AVAILABLE RECORDS:
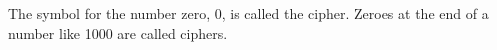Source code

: The symbol for the number zero, 0, is called the cipher.
Zeroes at the end of a number like 1000 are called ciphers.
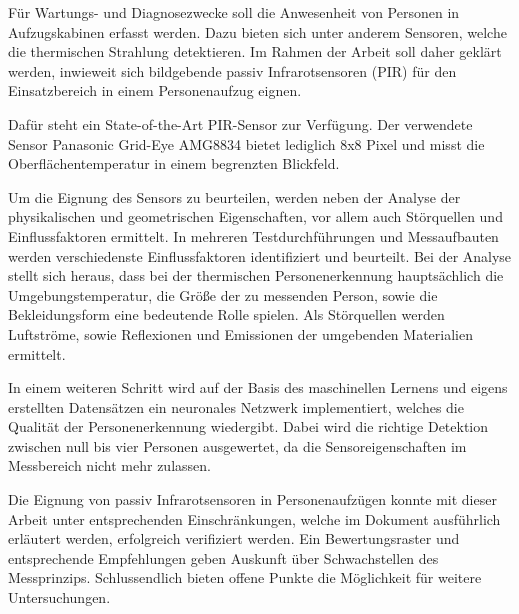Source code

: Für Wartungs- und Diagnosezwecke soll die Anwesenheit von Personen in Aufzugskabinen erfasst werden. Dazu bieten sich unter anderem Sensoren, welche die thermischen Strahlung detektieren. Im Rahmen der Arbeit soll daher geklärt werden, inwieweit sich bildgebende passiv Infrarotsensoren (PIR) für den Einsatzbereich in einem Personenaufzug eignen. 

Dafür steht ein State-of-the-Art PIR-Sensor zur Verfügung. Der verwendete Sensor Panasonic Grid-Eye AMG8834 bietet lediglich 8x8 Pixel und misst die Oberflächentemperatur in einem begrenzten Blickfeld.  

Um die Eignung des Sensors zu beurteilen, werden neben der Analyse der physikalischen und geometrischen Eigenschaften, vor allem auch Störquellen und Einflussfaktoren ermittelt. In mehreren Testdurchführungen und Messaufbauten werden verschiedenste Einflussfaktoren identifiziert und beurteilt. Bei der Analyse stellt sich heraus, dass bei der thermischen Personenerkennung hauptsächlich die Umgebungstemperatur, die Größe der zu messenden Person, sowie die Bekleidungsform eine bedeutende Rolle spielen. Als Störquellen werden Luftströme, sowie Reflexionen und Emissionen der umgebenden Materialien ermittelt.  

In einem weiteren Schritt wird auf der Basis des maschinellen Lernens und eigens erstellten Datensätzen ein neuronales Netzwerk implementiert, welches die Qualität der Personenerkennung wiedergibt. Dabei wird die richtige Detektion zwischen null bis vier Personen ausgewertet, da die Sensoreigenschaften im Messbereich nicht mehr zulassen. 

Die Eignung von passiv Infrarotsensoren in Personenaufzügen konnte mit dieser Arbeit unter entsprechenden Einschränkungen, welche im Dokument ausführlich erläutert werden, erfolgreich verifiziert werden.
Ein Bewertungsraster und entsprechende Empfehlungen geben Auskunft über Schwachstellen des Messprinzips. Schlussendlich bieten offene Punkte die Möglichkeit für weitere Untersuchungen.   



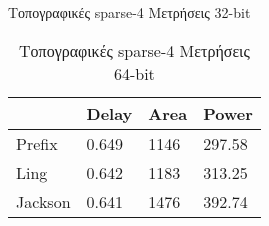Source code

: \begin{multicols}{2}
\begin{table}[H]
\caption{Τοπογραφικές sparse-4 Μετρήσεις 32-bit}
\label{topo_sparse4_result_table_32}
\end{table}
\begin{table}[H]
\centering
     \begin{tabular}{||p{1.2cm} | p{0.7cm} p{1cm} p{1cm} ||} 
        \hline
         & Delay & Area & Power \\ [0.5ex] 
        \hline\hline
        Prefix & 0.649 & 1146 & 297.58 \\
        \hline
        Ling & 0.642 & 1183 & 313.25 \\
        \hline
        Jackson & 0.641 & 1476 & 392.74 \\
        \hline
    \end{tabular}
\caption{Τοπογραφικές sparse-4 Μετρήσεις 64-bit}
\label{topo_sparse4_result_table_64}
\end{table}
\end{multicols}





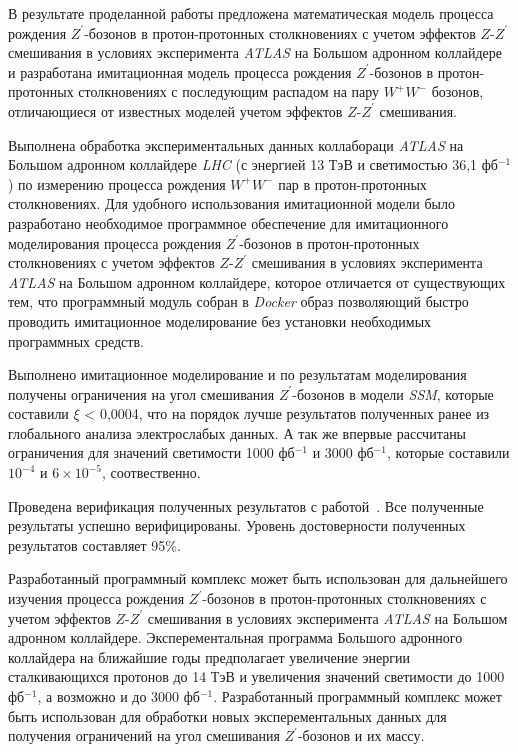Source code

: В результате проделанной работы предложена математическая
модель процесса
рождения ${Z}^{\prime}$-бозонов в протон-протонных столкновениях с учетом эффектов $Z$-${Z}^{\prime}$ смешивания в условиях эксперимента \textit{ATLAS} на Большом адронном коллайдере и разработана имитационная модель процесса рождения ${Z}^{\prime}$-бозонов в протон-протонных столкновениях с последующим распадом на пару ${W}^{+}{W}^{-}$ бозонов, отличающиеся от известных моделей учетом эффектов $Z$-${Z}^{\prime}$ смешивания.

Выполнена обработка экспериментальных данных коллабораци  \textit{ATLAS} на Большом адронном коллайдере \textit{LHC} (с энергией 13 ТэВ и светимостью 36,1 фб${}^{−1}$) по измерению процесса рождения ${W}^{+}$${W}^{-}$ пар в протон-протонных столкновениях.
Для удобного использования имитационной модели было разработано необходимое программное обеспечение для имитационного моделирования процесса
рождения ${Z}^{\prime}$-бозонов в протон-протонных столкновениях с учетом эффектов $Z$-${Z}^{\prime}$ смешивания в условиях эксперимента \textit{ATLAS} на Большом адронном коллайдере, которое отличается от существующих тем, что программный модуль собран в \textit{Docker} образ позволяющий быстро проводить имитационное моделирование без установки необходимых программных средств.

Выполнено имитационное моделирование и по результатам моделирования получены ограничения на угол смешивания ${Z}^{\prime}$-бозонов в модели \textit{SSM}, которые составили $\xi$ < 0,0004, что на порядок лучше результатов полученных ранее из глобального анализа электрослабых данных. А так же впервые рассчитаны ограничения для значений светимости 1000 фб${}^{−1}$ и 3000 фб${}^{−1}$, которые составили ${10}^{-4}$ и $6\times{10}^{-5}$, соотвественно.

Проведена верификация полученных результатов с
работой~\cite{2part-pankov}. Все полученные результаты успешно верифицированы. Уровень достоверности полученных результатов составляет 95\%.

Разработанный программный комплекс может быть использован для дальнейшего изучения процесса рождения ${Z}^{\prime}$-бозонов в протон-протонных столкновениях с учетом эффектов $Z$-${Z}^{\prime}$ смешивания в условиях эксперимента \textit{ATLAS} на Большом адронном коллайдере. Эксперементальная программа Большого адронного коллайдера на  ближайшие годы предполагает увеличение энергии сталкивающихся протонов до 14 ТэВ и увеличения значений светимости до 1000 фб${}^{−1}$, а возможно и до 3000 фб${}^{−1}$. Разработанный программный комплекс может быть использован для обработки новых эксперементальных данных для получения ограничений на угол смешивания ${Z}^{\prime}$-бозонов и их массу.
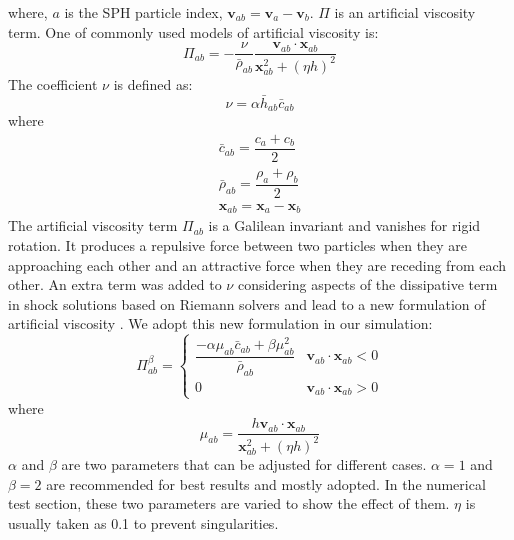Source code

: \documentclass[review]{elsarticle}
\begin{document}
where, $a$ is the SPH particle index, $\textbf{v}_{a b} = \textbf{v}_a - \textbf{v}_b$. $\Pi$ is an artificial viscosity term.
One of commonly used models of artificial viscosity \citep{monaghan1983shock} is:
\begin{equation}
\Pi_{ab}=- \frac{\nu}{\bar{\rho}_{ab}} \dfrac{ \textbf{v}_{ab} \cdot \textbf{x}_{ab}}{\textbf{x}_{ab}^2 + \left(\eta h\right)^2}
\label{eq:art-vis-original}
\end{equation}
The coefficient $\nu$ is defined as:
\begin{equation}
\nu = \alpha \bar{h}_{ab} \bar{c}_{ab}
\end{equation}
where 
\begin{align}
\bar{c}_{ab} = \dfrac{c_a + c_b}{2} \\
\bar{\rho}_{ab} = \dfrac{\rho_a + \rho_b}{2} \\
\textbf{x}_{ab}=\textbf{x}_a-\textbf{x}_b
\end{align}
The artificial viscosity term $\Pi_{ab}$ is a Galilean invariant and vanishes for rigid rotation. It produces a repulsive force between two particles when they are approaching each other and an attractive force when they are receding from each other.
An extra term was added to $\nu$ considering aspects of the dissipative term in shock solutions based on Riemann solvers and lead to a new formulation of artificial viscosity \citep{monaghan1992smoothed}. We adopt this new formulation in our simulation:
\begin{equation}
\Pi_{ab}^{\beta} = 
\begin{cases} 
      \dfrac{- \alpha \mu_{ab} \bar{c}_{ab} + \beta \mu_{ab}^2} {\bar{\rho}_{ab}} & \textbf{v}_{ab} \cdot \textbf{x}_{ab} < 0\\
      0 & \textbf{v}_{ab} \cdot \textbf{x}_{ab} > 0
\end{cases}
\label{eq:art-vis-shock}
\end{equation}
where
\begin{equation}
\mu_{ab} = \dfrac{h \textbf{v}_{ab} \cdot \textbf{x}_{ab}}{\textbf{x}_{ab}^2 + \left(\eta h\right)^2} 
\end{equation}
$\alpha$ and $\beta$ are two parameters that can be adjusted for different cases.
$\alpha = 1$ and $\beta = 2$ are recommended \citep{monaghan2005smoothed} for best results and mostly adopted. In the numerical test section, these two parameters are varied to show the effect of them. $\eta$ is usually taken as 0.1 to prevent singularities.
\end{document}
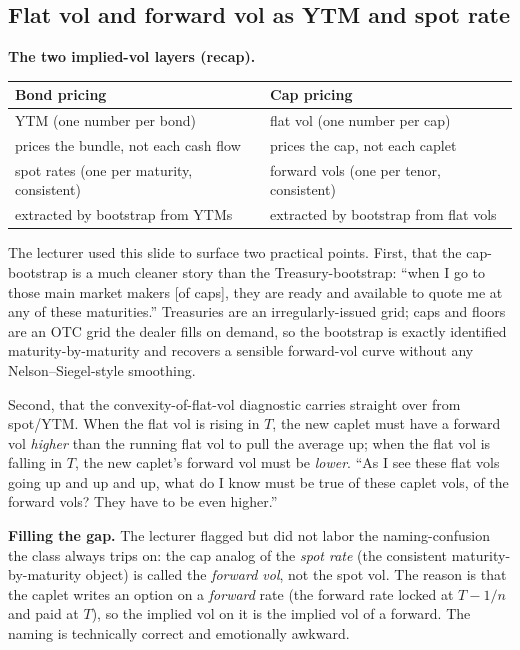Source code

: \subsection{Flat vol and forward vol as YTM and spot rate}\label{L7-sec:flatvfwd-recap}

\begin{keyblock}
\textbf{The two implied-vol layers (recap).}
\begin{center}
\begin{tabular}{l|l}
\textbf{Bond pricing} & \textbf{Cap pricing} \\
\hline
YTM (one number per bond) & flat vol (one number per cap) \\
prices the bundle, not each cash flow & prices the cap, not each caplet \\
spot rates (one per maturity, consistent) & forward vols (one per tenor, consistent) \\
extracted by bootstrap from YTMs & extracted by bootstrap from flat vols \\
\end{tabular}
\end{center}
\end{keyblock}

The lecturer used this slide to surface two practical points.
First, that the cap-bootstrap is a much cleaner story than the
Treasury-bootstrap: ``when I go to those main market makers [of caps],
they are ready and available to quote me at any of these maturities.''
Treasuries are an irregularly-issued grid; caps and floors are an OTC
grid the dealer fills on demand, so the bootstrap is exactly identified
maturity-by-maturity and recovers a sensible forward-vol curve without
any Nelson--Siegel-style smoothing.

Second, that the convexity-of-flat-vol diagnostic carries straight
over from spot/YTM. When the flat vol is rising in $T$, the new caplet
must have a forward vol \emph{higher} than the running flat vol to pull
the average up; when the flat vol is falling in $T$, the new caplet's
forward vol must be \emph{lower}. ``As I see these flat vols going up
and up and up, what do I know must be true of these caplet vols, of the
forward vols? They have to be even higher.''

\begin{tipblock}
\textbf{Filling the gap.} The lecturer flagged but did not labor the
naming-confusion the class always trips on: the cap analog of the
\emph{spot rate} (the consistent maturity-by-maturity object) is called
the \emph{forward vol}, not the spot vol. The reason is that the
caplet writes an option on a \emph{forward} rate (the forward rate
locked at $T - 1/n$ and paid at $T$), so the implied vol on it is the
implied vol of a forward. The naming is technically correct and
emotionally awkward.
\end{tipblock}

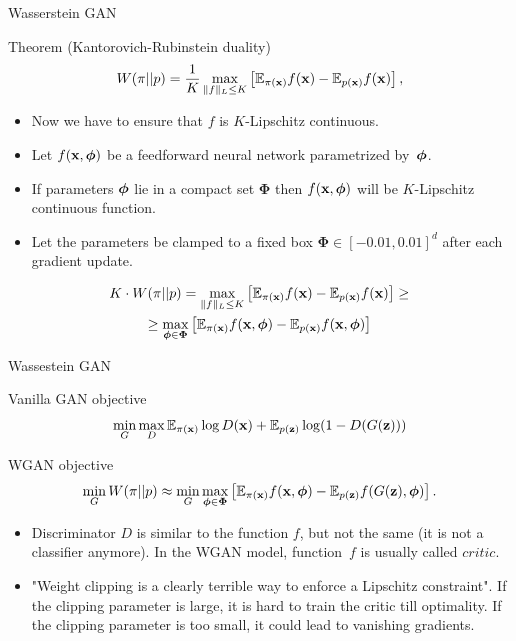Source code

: \begin{frame}{Wasserstein GAN}
		\begin{block}{Theorem (Kantorovich-Rubinstein duality)}
		\[
			W(\pi || p) = \frac{1}{K} \max_{\| f \|_L \leq K} \left[ \mathbb{E}_{\pi(\mathbf{x})} f(\mathbf{x})  - \mathbb{E}_{p(\mathbf{x})} f(\mathbf{x})\right],
		\]
	\end{block}
	\begin{itemize}
		\item Now we have to ensure that $f$ is $K$-Lipschitz continuous.
		\item Let $f(\mathbf{x}, \boldsymbol{\phi})$ be a feedforward neural network parametrized by~$\boldsymbol{\phi}$.
		\item If parameters $\boldsymbol{\phi}$ lie in a compact set $\boldsymbol{\Phi}$ then $f(\mathbf{x}, \boldsymbol{\phi})$ will be $K$-Lipschitz continuous function. 
		\item Let the parameters be clamped to a fixed box $\boldsymbol{\Phi} \in [-0.01, 0.01]^d$ after each gradient update.
	\end{itemize}
	\begin{multline*}
		 K \cdot W(\pi || p) = \max_{\| f \|_L \leq K} \left[ \mathbb{E}_{\pi(\mathbf{x})} f(\mathbf{x})  - \mathbb{E}_{p(\mathbf{x})} f(\mathbf{x})\right] \geq \\  \geq \max_{\boldsymbol{\phi} \in \boldsymbol{\Phi}} \left[ \mathbb{E}_{\pi(\mathbf{x})} f(\mathbf{x}, \boldsymbol{\phi})  - \mathbb{E}_{p(\mathbf{x})} f(\mathbf{x}, \boldsymbol{\phi} )\right]
	\end{multline*}

\end{frame}
\begin{frame}{Wassestein GAN}
	\begin{block}{Vanilla GAN objective}
		\vspace{-0.2cm}
		\[
			\min_{G} \max_D \mathbb{E}_{\pi(\mathbf{x})} \log D(\mathbf{x}) + \mathbb{E}_{p(\mathbf{z})} \log (1 - D(G(\mathbf{z})))
		\]
		\vspace{-0.2cm}
	\end{block}
	\begin{block}{WGAN objective}
		\vspace{-0.6cm}
		\[
		\min_{G} W(\pi || p) \approx \min_{G} \max_{\boldsymbol{\phi} \in \boldsymbol{\Phi}} \left[ \mathbb{E}_{\pi(\mathbf{x})} f(\mathbf{x}, \boldsymbol{\phi})  - \mathbb{E}_{p(\mathbf{z})} f(G(\mathbf{z}), \boldsymbol{\phi} )\right].
		\]
	\end{block}
	\begin{itemize}
		\item Discriminator $D$ is similar to the function $f$, but not the same (it is not a classifier anymore). In the WGAN model, function~$f$ is usually called $\textit{critic}$.
		\item "Weight clipping is a clearly terrible way to enforce a Lipschitz constraint". If the clipping parameter is large, it is hard to train the critic till optimality. If the clipping parameter is too small, it could lead to vanishing gradients.
	\end{itemize}

\end{frame}
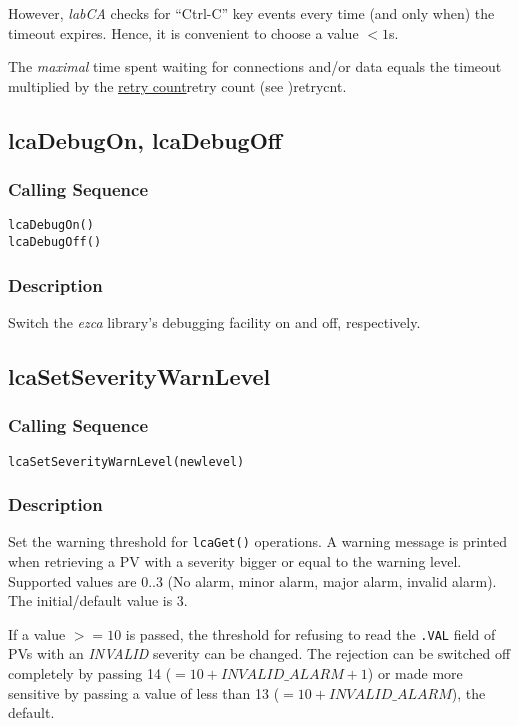 \documentclass{article}
\newcommand{\sca}{\ita{labCA}}
\newcommand{\ezca}{\ita{ezca}}
\newcommand{\com}[1]{{\tt #1}}
\newcommand{\pbrk}{\pagebreak[3]}
\newcommand{\ita}[1]{\emph{#1}}
\newcommand{\sevrange}{$0..3$}
\renewcommand{\sevrange}{0..3}
\renewcommand{\pbrk}{}
\begin{document}
However, \sca{} checks for ``Ctrl-C'' key events every time
(and only when) the timeout expires. Hence, it is convenient to
choose a value $<1$s.

The {\em maximal} time spent waiting for connections and/or data equals the
timeout multiplied by the
\hyperref[ref]{retry count}{retry count (see }{ )}{retrycnt}.

\vspace*{\fill}
\pbrk
\subsection{lcaDebugOn, lcaDebugOff}
\subsubsection{Calling Sequence}
\begin{verbatim}
lcaDebugOn()
lcaDebugOff()
\end{verbatim}
\subsubsection{Description}
Switch the \ezca{} library's debugging facility on and off, respectively.

\vspace*{\fill}
\pbrk
\subsection{lcaSetSeverityWarnLevel}
\label{swarnlevel}
\subsubsection{Calling Sequence}
\begin{verbatim}
lcaSetSeverityWarnLevel(newlevel)
\end{verbatim}
\subsubsection{Description}
Set the warning threshold for \com{lcaGet()} operations.
A warning message is printed when retrieving a PV with a severity bigger
or equal to the warning level. Supported values are \sevrange{} (No alarm,
minor alarm, major alarm, invalid alarm). The initial/default value is 3.

If a value $>=10$ is passed, the threshold for refusing to read the \com{.VAL}
field of PVs with an \ita{INVALID} severity can be changed. The rejection
can be switched off completely by passing 14 ($= 10 + INVALID\_ALARM + 1$)
or made more sensitive by passing a value of less than 13 ($=10 + INVALID\_ALARM$),
the default.
\end{document}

TASK PROMPT: From the material above, gather all lines that include the string "textbf" and copy them.

WORKED SOLUTION:
where, $a$ is the SPH particle index, $\textbf{v}_{a b} = \textbf{v}_a - \textbf{v}_b$. $\Pi$ is an artificial viscosity term.
\Pi_{ab}=- \frac{\nu}{\bar{\rho}_{ab}} \dfrac{ \textbf{v}_{ab} \cdot \textbf{x}_{ab}}{\textbf{x}_{ab}^2 + \left(\eta h\right)^2}
\textbf{x}_{ab}=\textbf{x}_a-\textbf{x}_b
      \dfrac{- \alpha \mu_{ab} \bar{c}_{ab} + \beta \mu_{ab}^2} {\bar{\rho}_{ab}} & \textbf{v}_{ab} \cdot \textbf{x}_{ab} < 0\\
      0 & \textbf{v}_{ab} \cdot \textbf{x}_{ab} > 0
\mu_{ab} = \dfrac{h \textbf{v}_{ab} \cdot \textbf{x}_{ab}}{\textbf{x}_{ab}^2 + \left(\eta h\right)^2} 
\textbf{The two implied-vol layers (recap).}
\textbf{Bond pricing} & \textbf{Cap pricing} \\
\textbf{Filling the gap.} The lecturer flagged but did not labor the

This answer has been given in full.